Has the wireless been trialed? 100 laptops trying to connect to three points in close proximity should be a nightmare! The 802.11 channels overlap horribly and the number of concurrent connections drags down the S/N ratio even with 10 clients. Matching the providers of the laptop and server wireless controllers should improve matters. The mesh networking may also help, How intelligent is the mesh networking? Does it route according to the congestion on the nearest host or the network as a whole? Does it handle muticasting? With 33 connections through each laptop, you are likely to see some slowdown on the laptop closest to the server.

I'd recommend rotation of clients for big pushes, so connect a smaller number of clients to the server at a time, rotate through all the clients, for example, to download a resource like a video or textbook which will be used that day.


You only need one actual ethernet link, and I would make it 1GbE. Forget about powerline it is expensive and has lots of other problems. Stringing a bit of Cat 5e/6 to link two XS's is really quite cheap. It is only full structured wiring where things get expensive.

To provide uplinks I would provide a PCI slot, which can be used to provide ADSL, ISDN, analogue modem and if necessary a ethernet. Keeps things neater and tidier and less prone to unplug problems than separate boxes. It is also much lower power, and you can use the internal UPS to power it all. For example a PCI ADSL card is about 2.5W, where an external ADSL router with power brick is typically 20W. There are some issues with binary blobs for PCI ADSL cards you could perhaps commission your own with these stored in on board flash to avoid these problems. There are also binary blob issues for most PCI fax modem cards. Again on board flash or real serial port on the modem would fix that.


The bulk of the enclosure size will be for the drives, especially if you go for 3.5" drives. If you want to go for a sealed case, you main problem is going to be the drives, again especially if you go for 3.5" Take a look at the Hush range of machines [1] if you want to go sealed, but it will add significantly to the cost as you are going to need some large chunks of external aluminium heatsinks and heatpipes. Fanless is one thing, sealed is whole other ball game.

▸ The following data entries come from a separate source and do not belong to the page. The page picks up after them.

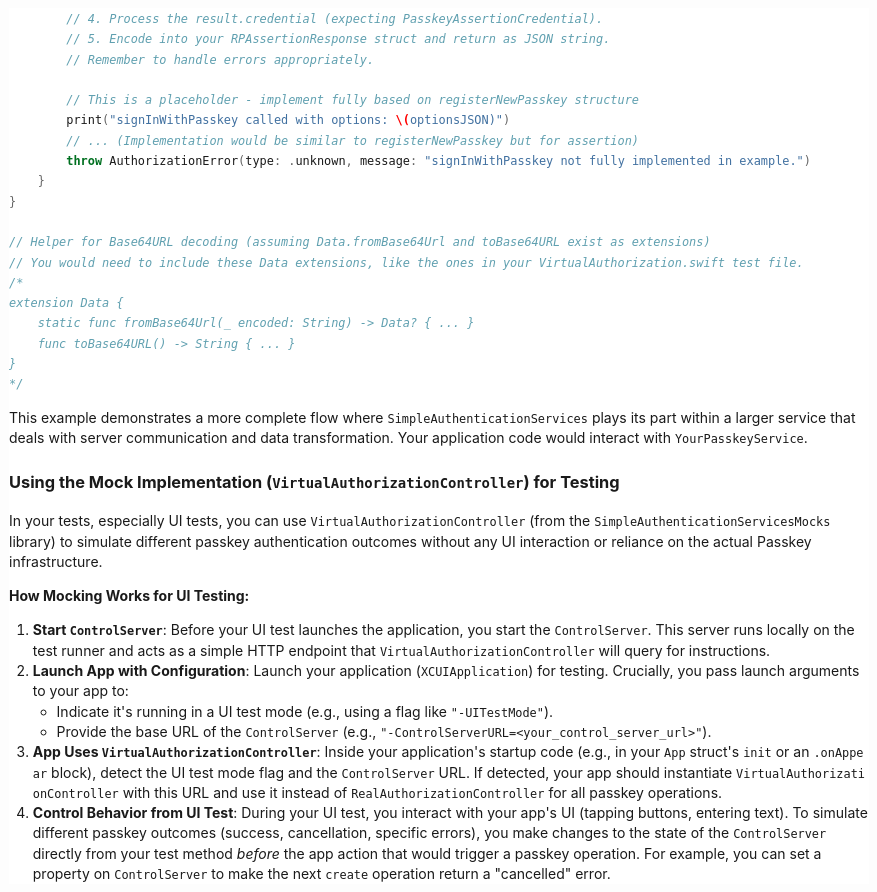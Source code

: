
 ```swift
        // 4. Process the result.credential (expecting PasskeyAssertionCredential).
        // 5. Encode into your RPAssertionResponse struct and return as JSON string.
        // Remember to handle errors appropriately.
        
        // This is a placeholder - implement fully based on registerNewPasskey structure
        print("signInWithPasskey called with options: \(optionsJSON)")
        // ... (Implementation would be similar to registerNewPasskey but for assertion)
        throw AuthorizationError(type: .unknown, message: "signInWithPasskey not fully implemented in example.") 
    }
}

// Helper for Base64URL decoding (assuming Data.fromBase64Url and toBase64URL exist as extensions)
// You would need to include these Data extensions, like the ones in your VirtualAuthorization.swift test file.
/*
extension Data {
    static func fromBase64Url(_ encoded: String) -> Data? { ... }
    func toBase64URL() -> String { ... }
}
*/
```

This example demonstrates a more complete flow where `SimpleAuthenticationServices` plays its part within a larger service that deals with server communication and data transformation. Your application code would interact with `YourPasskeyService`.

### Using the Mock Implementation (`VirtualAuthorizationController`) for Testing

In your tests, especially UI tests, you can use `VirtualAuthorizationController` (from the `SimpleAuthenticationServicesMocks` library) to simulate different passkey authentication outcomes without any UI interaction or reliance on the actual Passkey infrastructure.

**How Mocking Works for UI Testing:**

1.  **Start `ControlServer`**: Before your UI test launches the application, you start the `ControlServer`. This server runs locally on the test runner and acts as a simple HTTP endpoint that `VirtualAuthorizationController` will query for instructions.
2.  **Launch App with Configuration**: Launch your application (`XCUIApplication`) for testing. Crucially, you pass launch arguments to your app to:
    *   Indicate it's running in a UI test mode (e.g., using a flag like `"-UITestMode"`).
    *   Provide the base URL of the `ControlServer` (e.g., `"-ControlServerURL=<your_control_server_url>"`).
3.  **App Uses `VirtualAuthorizationController`**: Inside your application's startup code (e.g., in your `App` struct's `init` or an `.onAppear` block), detect the UI test mode flag and the `ControlServer` URL. If detected, your app should instantiate `VirtualAuthorizationController` with this URL and use it instead of `RealAuthorizationController` for all passkey operations.
4.  **Control Behavior from UI Test**: During your UI test, you interact with your app's UI (tapping buttons, entering text). To simulate different passkey outcomes (success, cancellation, specific errors), you make changes to the state of the `ControlServer` directly from your test method *before* the app action that would trigger a passkey operation. For example, you can set a property on `ControlServer` to make the next `create` operation return a "cancelled" error.
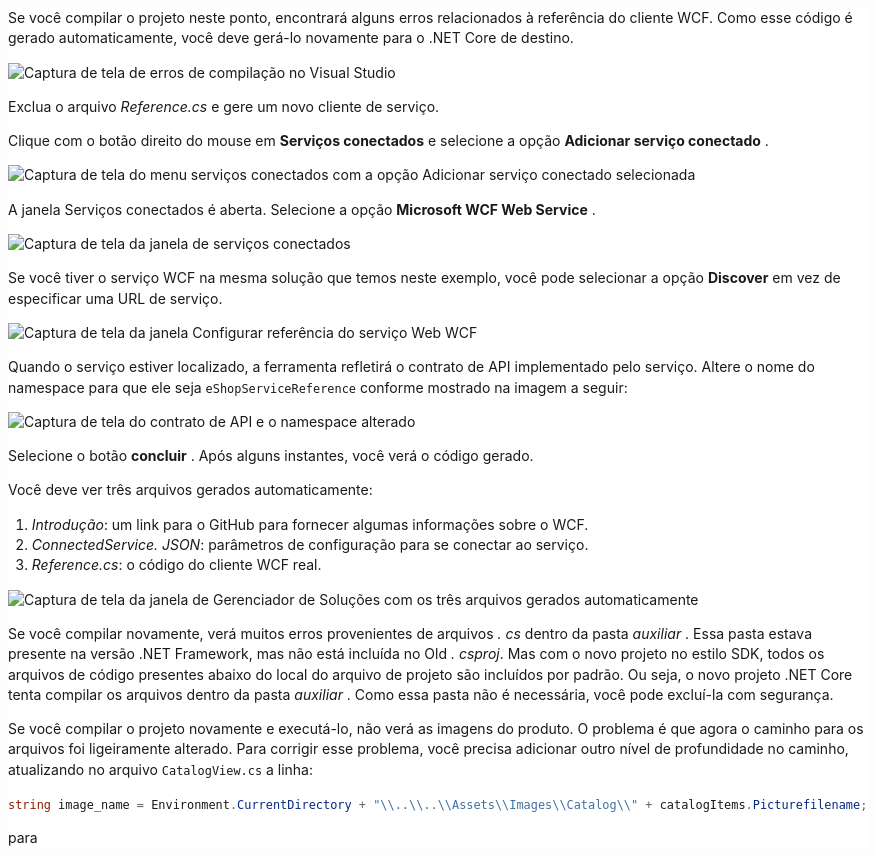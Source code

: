 Se você compilar o projeto neste ponto, encontrará alguns erros relacionados à referência do cliente WCF. Como esse código é gerado automaticamente, você deve gerá-lo novamente para o .NET Core de destino.

![Captura de tela de erros de compilação no Visual Studio](./media/example-migration-core/winforms-compilation-errors.png)

Exclua o arquivo *Reference.cs* e gere um novo cliente de serviço.

Clique com o botão direito do mouse em **Serviços conectados** e selecione a opção **Adicionar serviço conectado** .

![Captura de tela do menu serviços conectados com a opção Adicionar serviço conectado selecionada](./media/example-migration-core/add-connected-service.png)

A janela Serviços conectados é aberta. Selecione a opção **Microsoft WCF Web Service** .

![Captura de tela da janela de serviços conectados](./media/example-migration-core/connected-services-window.png)

Se você tiver o serviço WCF na mesma solução que temos neste exemplo, você pode selecionar a opção **Discover** em vez de especificar uma URL de serviço.

![Captura de tela da janela Configurar referência do serviço Web WCF](./media/example-migration-core/configure-wcf-reference.png)

Quando o serviço estiver localizado, a ferramenta refletirá o contrato de API implementado pelo serviço. Altere o nome do namespace para que ele seja `eShopServiceReference` conforme mostrado na imagem a seguir:

![Captura de tela do contrato de API e o namespace alterado](./media/example-migration-core/api-contract-namespace.png)

Selecione o botão **concluir** . Após alguns instantes, você verá o código gerado.

Você deve ver três arquivos gerados automaticamente:

1. *Introdução*: um link para o GitHub para fornecer algumas informações sobre o WCF.
2. *ConnectedService. JSON*: parâmetros de configuração para se conectar ao serviço.
3. *Reference.cs*: o código do cliente WCF real.

![Captura de tela da janela de Gerenciador de Soluções com os três arquivos gerados automaticamente](./media/example-migration-core/autogenerated-files.png)

Se você compilar novamente, verá muitos erros provenientes de arquivos *. cs* dentro da pasta *auxiliar* . Essa pasta estava presente na versão .NET Framework, mas não está incluída no Old *. csproj*. Mas com o novo projeto no estilo SDK, todos os arquivos de código presentes abaixo do local do arquivo de projeto são incluídos por padrão. Ou seja, o novo projeto .NET Core tenta compilar os arquivos dentro da pasta *auxiliar* . Como essa pasta não é necessária, você pode excluí-la com segurança.

Se você compilar o projeto novamente e executá-lo, não verá as imagens do produto. O problema é que agora o caminho para os arquivos foi ligeiramente alterado. Para corrigir esse problema, você precisa adicionar outro nível de profundidade no caminho, atualizando no arquivo `CatalogView.cs` a linha:

```csharp
string image_name = Environment.CurrentDirectory + "\\..\\..\\Assets\\Images\\Catalog\\" + catalogItems.Picturefilename;
```

para
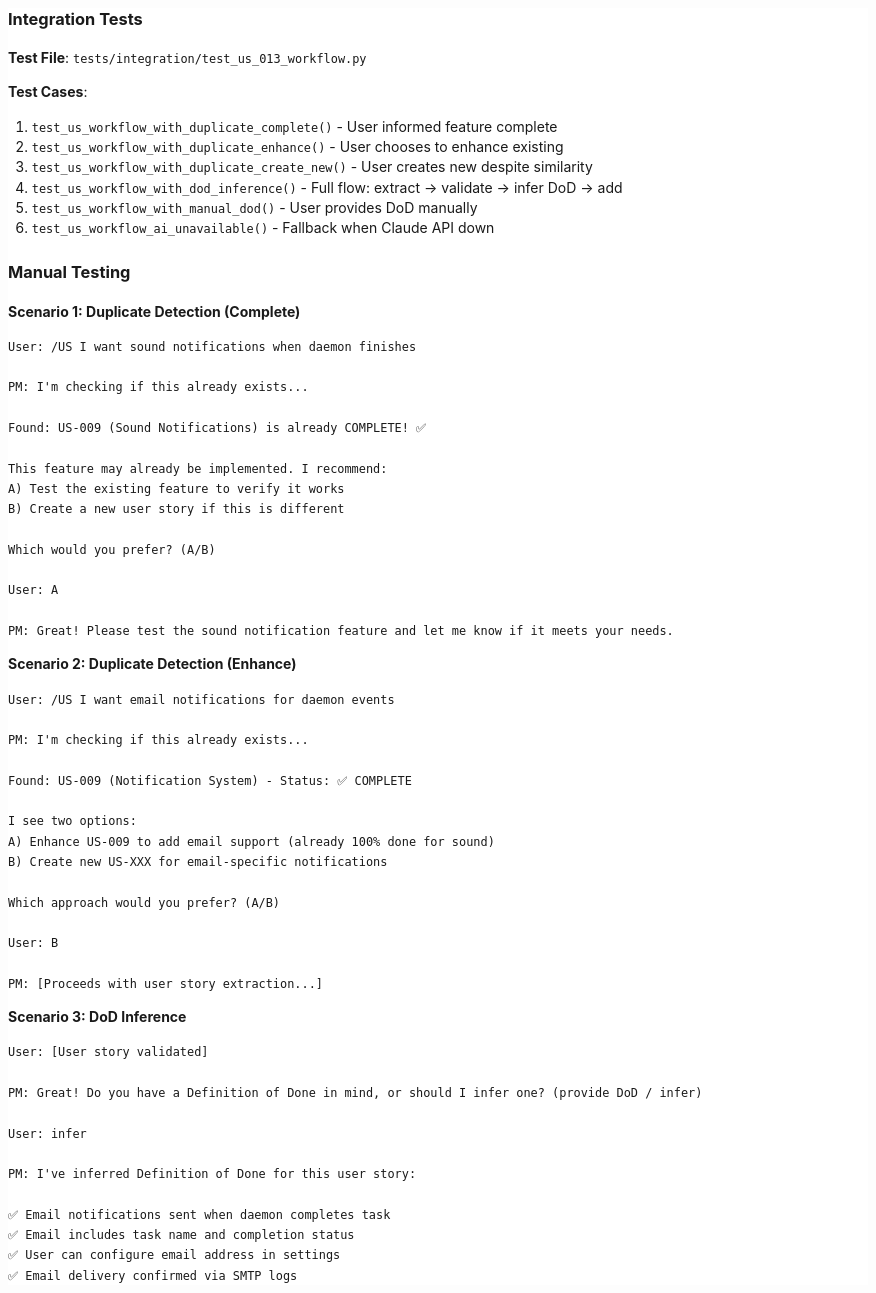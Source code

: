 ### Integration Tests

**Test File**: `tests/integration/test_us_013_workflow.py`

**Test Cases**:
1. `test_us_workflow_with_duplicate_complete()` - User informed feature complete
2. `test_us_workflow_with_duplicate_enhance()` - User chooses to enhance existing
3. `test_us_workflow_with_duplicate_create_new()` - User creates new despite similarity
4. `test_us_workflow_with_dod_inference()` - Full flow: extract → validate → infer DoD → add
5. `test_us_workflow_with_manual_dod()` - User provides DoD manually
6. `test_us_workflow_ai_unavailable()` - Fallback when Claude API down

### Manual Testing

**Scenario 1: Duplicate Detection (Complete)**
```
User: /US I want sound notifications when daemon finishes

PM: I'm checking if this already exists...

Found: US-009 (Sound Notifications) is already COMPLETE! ✅

This feature may already be implemented. I recommend:
A) Test the existing feature to verify it works
B) Create a new user story if this is different

Which would you prefer? (A/B)

User: A

PM: Great! Please test the sound notification feature and let me know if it meets your needs.
```

**Scenario 2: Duplicate Detection (Enhance)**
```
User: /US I want email notifications for daemon events

PM: I'm checking if this already exists...

Found: US-009 (Notification System) - Status: ✅ COMPLETE

I see two options:
A) Enhance US-009 to add email support (already 100% done for sound)
B) Create new US-XXX for email-specific notifications

Which approach would you prefer? (A/B)

User: B

PM: [Proceeds with user story extraction...]
```

**Scenario 3: DoD Inference**
```
User: [User story validated]

PM: Great! Do you have a Definition of Done in mind, or should I infer one? (provide DoD / infer)

User: infer

PM: I've inferred Definition of Done for this user story:

✅ Email notifications sent when daemon completes task
✅ Email includes task name and completion status
✅ User can configure email address in settings
✅ Email delivery confirmed via SMTP logs
```
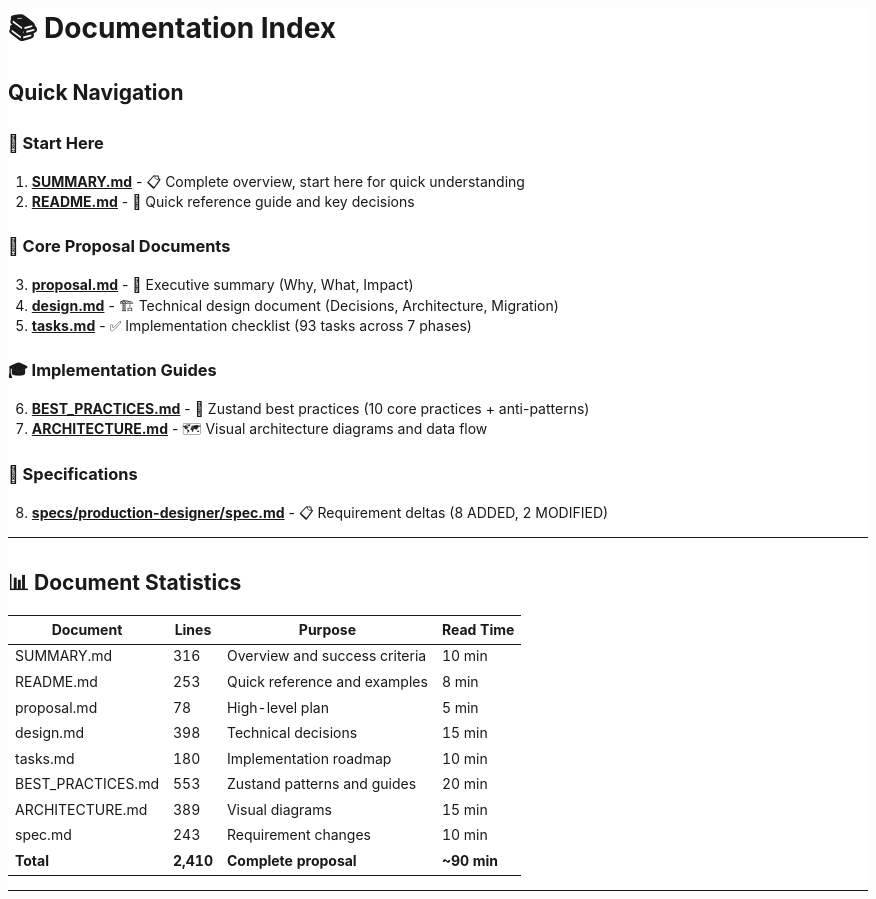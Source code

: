 # 📚 Documentation Index

## Quick Navigation

### 🚀 Start Here

1. **[SUMMARY.md](./SUMMARY.md)** - 📋 Complete overview, start here for quick understanding
2. **[README.md](./README.md)** - 🎯 Quick reference guide and key decisions

### 📖 Core Proposal Documents

3. **[proposal.md](./proposal.md)** - 📄 Executive summary (Why, What, Impact)
4. **[design.md](./design.md)** - 🏗️ Technical design document (Decisions, Architecture, Migration)
5. **[tasks.md](./tasks.md)** - ✅ Implementation checklist (93 tasks across 7 phases)

### 🎓 Implementation Guides

6. **[BEST_PRACTICES.md](./BEST_PRACTICES.md)** - 💎 Zustand best practices (10 core practices + anti-patterns)
7. **[ARCHITECTURE.md](./ARCHITECTURE.md)** - 🗺️ Visual architecture diagrams and data flow

### 📝 Specifications

8. **[specs/production-designer/spec.md](./specs/production-designer/spec.md)** - 📋 Requirement deltas (8 ADDED, 2 MODIFIED)

---

## 📊 Document Statistics

| Document          | Lines     | Purpose                       | Read Time   |
| ----------------- | --------- | ----------------------------- | ----------- |
| SUMMARY.md        | 316       | Overview and success criteria | 10 min      |
| README.md         | 253       | Quick reference and examples  | 8 min       |
| proposal.md       | 78        | High-level plan               | 5 min       |
| design.md         | 398       | Technical decisions           | 15 min      |
| tasks.md          | 180       | Implementation roadmap        | 10 min      |
| BEST_PRACTICES.md | 553       | Zustand patterns and guides   | 20 min      |
| ARCHITECTURE.md   | 389       | Visual diagrams               | 15 min      |
| spec.md           | 243       | Requirement changes           | 10 min      |
| **Total**         | **2,410** | **Complete proposal**         | **~90 min** |

---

For drives I really recommend making them hotswap, something like the following [2] I repeat, drives fail. At work by enterprise SCSI drives in dust free air conditioned rooms still fail. Seen failures within a year of new systems.

I would say something the size of a four bay 5.25" SCSI case would be about the right size, if you are going to allow for four internal drives and internal batteries. Something wall mounting along the lines of the PACK-BOX is worth considering. [3]

--Jabuzzard 06:34, 6 May 2007 (EDT)

Real CPU, real RAM, high compatability, and what's the GUI?

Don't put an underpowered CPU and RAM in this thing! Not only will it have to do backups and help the XO's collaborate, but it's going to be the only thing accessible to the kids where they can actually run COMPILERS. What good is the "View Source" button if the kids can't change the software? Python will just interpret today, but I hope that PyPy will eventually make it run much faster after compilation. And all the C and C++ modules are going to need to be recompiled. In addition, any kid or teacher who interfaces with the rest of the free software world is going to need to be able to pull down source code (in SRPMS, .src.debs, tar.gzs, diffs, or whatever) and build it. Don't make the server grind to a halt for 50 or 100 kids because somebody wanted to rebuild the video chat program with a newly downloaded codec. -gnu

Running a server for compiling programs requiring local accounts etc. is asking for trouble. Only a fool would allow this. There is nothing stopping one from installing a full toolchain on an XO if that is what you want to do. --Jabuzzard 04:24, 8 May 2007 (EDT)
Jabuzzard, this wiki is not the place for calling people a "fool" or their ideas "twaddle". I suggest that YOU install a full toolchain on an XO and demonstrate that it runs and is usable. I believe there are many things stopping one from doing so -- like limited RAM and limited flash space. We can barely get the web browser to run on XO, with one tab and no GUI -- that's RUN, not compile! And have you tried building Sugar on the XO, ever? I don't think it has EVER been done. Sugar-jhbuild barely works on high powered computers with full Internet access. Also, the last time I heard, the students aren't going to get an RPM-able build that new programs can just be added to, it'll be locked-down and the same on every student's machine. --gnu
Running a full toolchain on a production server is only something a fool would do. I make no apologies for saying so. As for running a tool chain on an XO, it has a 466MHz processor with 256MB of RAM and 1GB of flash; sorry but I ran for years on less than that doing development. The XS is not going to be particularly higher specified that an XO anyway so a couple of users doing a compile would bring the server to it's knees, leaving the other 50-100 users suffering unacceptable levels of performance. Exactly why using a multi user server as a development box is a stupid idea. You just dont't do it.-Jabuzzard 10:07, 19 May 2007 (EDT)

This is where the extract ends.